Department of Justice, Colombian Authorities Charge 17 Drug Kingpins in International Cocaine Trafficking Scheme

Colombia’s President Juan Manuel Santos talks during a news conference after an EU-CELAC Latin America summit in Brussels on June 11, 2015. ERIC VIDAL/REUTERS

Colombia’s President Juan Manuel Santos talks during a news conference after an EU-CELAC Latin America summit in Brussels on June 11, 2015. ERIC VIDAL/REUTERS

Updated | On Tuesday afternoon, Colombian president Juan Manuel Santos hosted a press conference announcing a series of indictments for drug-trafficking charges. A total 17 people were charged with a cocaine production and distribution system which extended from Cali, Colombia, to the northern United States. The conference, held in Bogota, Colombia, was attended by Southern District of Florida Attorney Wifredo A. Ferrer and Eastern District of New York Acting Attorney Kelly T. Currie.

Five indictments were unsealed by the U.S. before Santos’s press conference. Those arrested are high-ranking officials in Colombia’s largest drug trafficking gang, Los Drabness, also known as Clan Usuga. Six of those involved were charged in both Brooklyn and Miami. All defendants face life in prison if convicted.

In a case of The United States v. Eduard Fernando Giraldo Cardoza, the U.S. brought international cocaine distribution conspiracy charges. Araujo was named a leader of a drug-trafficking organization based in Cali. The U.S. alleges he “facilitated the transfer of multi-ton shipments of cocaine…for ultimate importation into the United States.” As a drug kingpin, Araujo is accused of imposing a “‘tax’ on any drug traffickers operating in regions under [his group’s] control.” He charged a fee for every kilogram of cocaine produced and transported through his region. Araujo is also accused of hiring hit men who murdered and kidnapped on behalf of his drug gang.

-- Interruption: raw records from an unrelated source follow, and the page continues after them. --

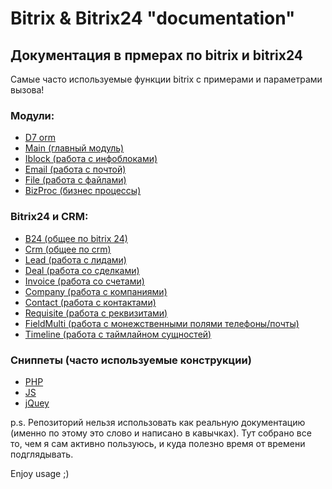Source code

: # Bitrix & Bitrix24 "documentation"

## Документация в прмерах по bitrix и bitrix24

Самые часто используемые функции bitrix с примерами и параметрами вызова!

### Модули:
- [D7 orm](/snippets/d7orm.php)
- [Main (главный модуль)](/snippets/main.php)
- [Iblock (работа с инфоблоками)](/snippets/iblock.php)
- [Email (работа с почтой)](/snippets/email.php)
- [File (работа с файлами)](/snippets/file.php)
- [BizProc (бизнес процессы)](/snippets/bizproc.php)

### Bitrix24 и CRM:
- [B24 (общее по bitrix 24)](/snippets/b24.php)
- [Crm (общее по crm)](/snippets/crm/crm.php)
- [Lead (работа с лидами)](/snippets/crm/lead.php)
- [Deal (работа со сделками)](/snippets/crm/deal.php)
- [Invoice (работа со счетами)](/snippets/crm/invoice.php)
- [Company (работа с компаниями)](/snippets/crm/company.php)
- [Contact (работа с контактами)](/snippets/crm/contact.php)
- [Requisite (работа с реквизитами)](/snippets/crm/requisite.php)
- [FieldMulti (работа с монежственными полями телефоны/почты)](/snippets/crm/fieldmulti.php)
- [Timeline (работа с таймлайном сущностей)](/snippets/crm/timeline.php)

### Сниппеты (часто используемые конструкции)
- [PHP](https://gist.github.com/iTeeLion/7a1e41d9645a8ab5e7f3d6c836d3f88f)
- [JS](https://gist.github.com/iTeeLion/9d74ce04eecebd97539328256deb6d7d)
- [jQuey](https://gist.github.com/iTeeLion/c1369bb00e1b98fdf38caf125d173e88)

p.s. Репозиторий нельзя использовать как реальную документацию (именно по этому это слово и написано в кавычках). Тут собрано все то, чем я сам активно пользуюсь, и куда полезно время от времени подглядывать.

Enjoy usage ;)
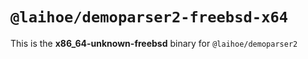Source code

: # `@laihoe/demoparser2-freebsd-x64`

This is the **x86_64-unknown-freebsd** binary for `@laihoe/demoparser2`
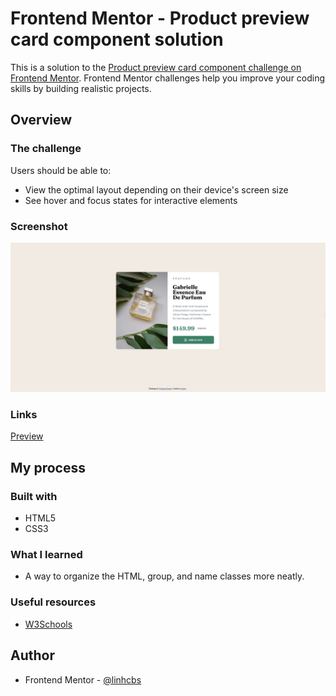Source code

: # Frontend Mentor - Product preview card component solution

This is a solution to the [Product preview card component challenge on Frontend Mentor](https://www.frontendmentor.io/challenges/product-preview-card-component-GO7UmttRfa). Frontend Mentor challenges help you improve your coding skills by building realistic projects. 

## Overview

### The challenge

Users should be able to:

- View the optimal layout depending on their device's screen size
- See hover and focus states for interactive elements

### Screenshot

![](./screenshot.jpg)

### Links

[Preview](https://linhcbs.github.io/Frontend-Mentor-solutions/product-preview-card-component-main)

## My process

### Built with

- HTML5
- CSS3

### What I learned

- A  way to organize the HTML, group, and name classes more neatly.

### Useful resources

- [W3Schools](https://www.w3schools.com/)

## Author

- Frontend Mentor - [@linhcbs](https://www.frontendmentor.io/profile/linhcbs)
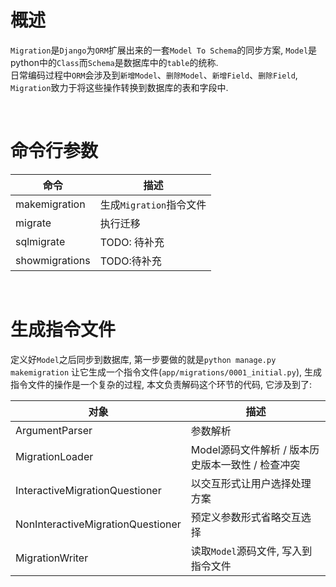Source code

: # 概述
`Migration`是`Django`为`ORM`扩展出来的一套`Model To Schema`的同步方案, `Model`是python中的`Class`而`Schema`是数据库中的`table`的统称.   
日常编码过程中`ORM`会涉及到`新增Model`、`删除Model`、`新增Field`、`删除Field`, `Migration`致力于将这些操作转换到数据库的表和字段中.  
 
 &nbsp;  
# 命令行参数
|命令|描述|
|---|---|
|makemigration|生成`Migration`指令文件|
|migrate|执行迁移|
|sqlmigrate|TODO: 待补充|
|showmigrations|TODO:待补充|

&nbsp;  
# 生成指令文件
定义好`Model`之后同步到数据库, 第一步要做的就是`python manage.py makemigration` 让它生成一个指令文件(`app/migrations/0001_initial.py`), 生成指令文件的操作是一个复杂的过程, 本文负责解码这个环节的代码, 它涉及到了:   

|对象|描述|
|---|---|
|ArgumentParser|参数解析|
|MigrationLoader|Model源码文件解析 / 版本历史版本一致性 / 检查冲突|
|InteractiveMigrationQuestioner|以交互形式让用户选择处理方案|
|NonInteractiveMigrationQuestioner|预定义参数形式省略交互选择|
|MigrationWriter|读取`Model`源码文件, 写入到指令文件|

Orlando Gutierrez-Rendon is also accused of operating a drug trafficking organization. He allegedly shipped tons of cocaine from Colombia into Mexico, El Salvador and Panama, which was then transported to the U.S. His drug gang “also acted as a collection agency, using violence and murder in order to obtain payments and collect outstanding debts related to cocaine shipments.” He also hired hit men to collect shipping fees and intimidate rival gangs.

Another of those indictments unsealed on Tuesday names 11 defendants, all of whom are charged with various crimes related to cocaine trafficking. The majority of the defendants named in this charge were high ranking commanders within the gang. Ramiro Caro Pineda, a drug organizer, managed to control entire airstrips and ports on Colombia’s Atlantic Coast. He used these to ship cocaine undetected for the Urabeños organization. Between June 2003 and March 2012, these 11 men are charged with trafficking over 73,000 kilograms of cocaine into the U.S., over 80 tons.

“The indictments announced today are the result of a sweeping national and international effort to stem the flow of drugs across the world and into our communities. We stand united with our partners in Colombia in our unwavering commitment to root out the leaders of drug trafficking criminal enterprises wherever they may be found,” said Currie.

“These indictments are the culmination of years of work and far too often heartfelt sacrifice by the brave men and women of the Colombian National Police and the Office of the Prosecutor General of Colombia,” said DEA Regional Director Jay Bergman. “These indictments represent the United States’s steadfast bilateral commitment to conclusively dismantle what is the largest and arguably the last of the nationally structured criminal bands in Colombia.”

Authorities continue to search for Dairo Antonio Usuga David, alias Otoniel, who is the leader of the organization. There is a $5 million bounty for information leading to his arrest.